Sail v. steam. Coasters were required to record particulars of their voyages on a page at the back of the Articles (Crew Lists). Below are the details recorded on the Isabella Walker in 1891. She was a wooden brigantine of 179 registered tons, registered in Bo'ness and owned by the Captain, James Ball of Littlehampton. Then comes the record of the Ribblemere. She was a coal burning steam coaster of 489 tons gross, 221 net, registered in Liverpool and owned by the Ribble Steamship Co Ltd (John S.Sellers & Co) also of Liverpool.

Isabella Walker made 9 passages in her six month period, including one of 11 days from London to Hull (at the time of the Great Blizzard of 1891) and another of 13 days from Burry Port to Faversham (in a period of light winds, mist and fog). Ribblemere made 24 passages, 22 of them in a three month period, or some 5 times more voyages over a given time than the brigantine.

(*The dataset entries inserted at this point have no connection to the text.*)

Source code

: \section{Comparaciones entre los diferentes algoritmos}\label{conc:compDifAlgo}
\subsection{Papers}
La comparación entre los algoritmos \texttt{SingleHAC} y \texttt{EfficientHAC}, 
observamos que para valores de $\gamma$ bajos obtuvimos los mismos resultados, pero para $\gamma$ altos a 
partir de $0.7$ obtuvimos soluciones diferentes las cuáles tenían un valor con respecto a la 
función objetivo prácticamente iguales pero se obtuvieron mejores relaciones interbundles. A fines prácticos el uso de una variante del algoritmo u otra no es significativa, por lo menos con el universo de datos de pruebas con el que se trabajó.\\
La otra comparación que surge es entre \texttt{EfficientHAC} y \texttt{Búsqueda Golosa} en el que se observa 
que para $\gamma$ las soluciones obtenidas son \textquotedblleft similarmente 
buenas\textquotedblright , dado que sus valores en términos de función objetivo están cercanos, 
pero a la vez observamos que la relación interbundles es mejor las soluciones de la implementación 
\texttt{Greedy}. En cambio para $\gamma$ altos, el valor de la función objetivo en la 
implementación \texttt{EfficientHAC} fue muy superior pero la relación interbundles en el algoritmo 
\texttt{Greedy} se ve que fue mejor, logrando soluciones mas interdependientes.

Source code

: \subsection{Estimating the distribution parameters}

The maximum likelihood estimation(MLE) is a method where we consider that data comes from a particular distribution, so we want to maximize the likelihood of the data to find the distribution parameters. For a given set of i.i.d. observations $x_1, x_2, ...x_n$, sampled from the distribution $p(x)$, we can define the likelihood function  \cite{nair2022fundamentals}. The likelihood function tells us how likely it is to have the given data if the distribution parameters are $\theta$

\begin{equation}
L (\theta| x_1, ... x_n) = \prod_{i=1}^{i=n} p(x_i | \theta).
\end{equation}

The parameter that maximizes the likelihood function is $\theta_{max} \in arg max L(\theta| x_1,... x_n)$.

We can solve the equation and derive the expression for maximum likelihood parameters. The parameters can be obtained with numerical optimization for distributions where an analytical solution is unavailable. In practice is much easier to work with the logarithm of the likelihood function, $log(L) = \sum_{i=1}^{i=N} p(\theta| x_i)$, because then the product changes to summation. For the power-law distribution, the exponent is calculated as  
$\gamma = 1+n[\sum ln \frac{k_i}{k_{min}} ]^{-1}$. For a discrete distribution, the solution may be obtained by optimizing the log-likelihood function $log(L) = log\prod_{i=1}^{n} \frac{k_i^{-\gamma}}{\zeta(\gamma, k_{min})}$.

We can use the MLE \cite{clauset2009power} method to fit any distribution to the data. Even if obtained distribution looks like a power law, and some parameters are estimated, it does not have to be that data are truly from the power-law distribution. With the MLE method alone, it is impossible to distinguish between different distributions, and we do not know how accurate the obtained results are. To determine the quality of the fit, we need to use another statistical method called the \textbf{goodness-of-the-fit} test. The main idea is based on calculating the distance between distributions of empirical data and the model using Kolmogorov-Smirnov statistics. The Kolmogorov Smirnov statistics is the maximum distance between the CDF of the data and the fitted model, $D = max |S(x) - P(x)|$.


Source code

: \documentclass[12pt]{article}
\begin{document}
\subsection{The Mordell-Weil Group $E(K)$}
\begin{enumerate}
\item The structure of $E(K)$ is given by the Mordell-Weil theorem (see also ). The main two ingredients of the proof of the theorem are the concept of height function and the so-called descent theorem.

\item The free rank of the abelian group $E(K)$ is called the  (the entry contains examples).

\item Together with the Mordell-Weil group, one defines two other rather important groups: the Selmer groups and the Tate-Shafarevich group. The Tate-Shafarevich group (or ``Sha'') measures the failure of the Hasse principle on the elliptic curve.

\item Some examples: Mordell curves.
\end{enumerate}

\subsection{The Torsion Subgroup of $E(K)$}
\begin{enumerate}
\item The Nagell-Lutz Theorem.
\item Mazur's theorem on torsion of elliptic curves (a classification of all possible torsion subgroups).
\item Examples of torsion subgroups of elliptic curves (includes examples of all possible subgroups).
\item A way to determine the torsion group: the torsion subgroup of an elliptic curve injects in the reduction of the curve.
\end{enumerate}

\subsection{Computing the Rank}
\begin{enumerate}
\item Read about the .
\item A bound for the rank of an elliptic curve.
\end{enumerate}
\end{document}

Given that, it's surprising that sail survived so long in coastal waters.

My grandfather was on the Isabella Walker as Hugh Forrester, Ordinary Seaman. He was on the Ribblemere as Captain John Stevenson. Don't ask - but if you know why he changed his name please let me know. I know the family story, of course, but, so far, I have found nothing to either confirm or deny it.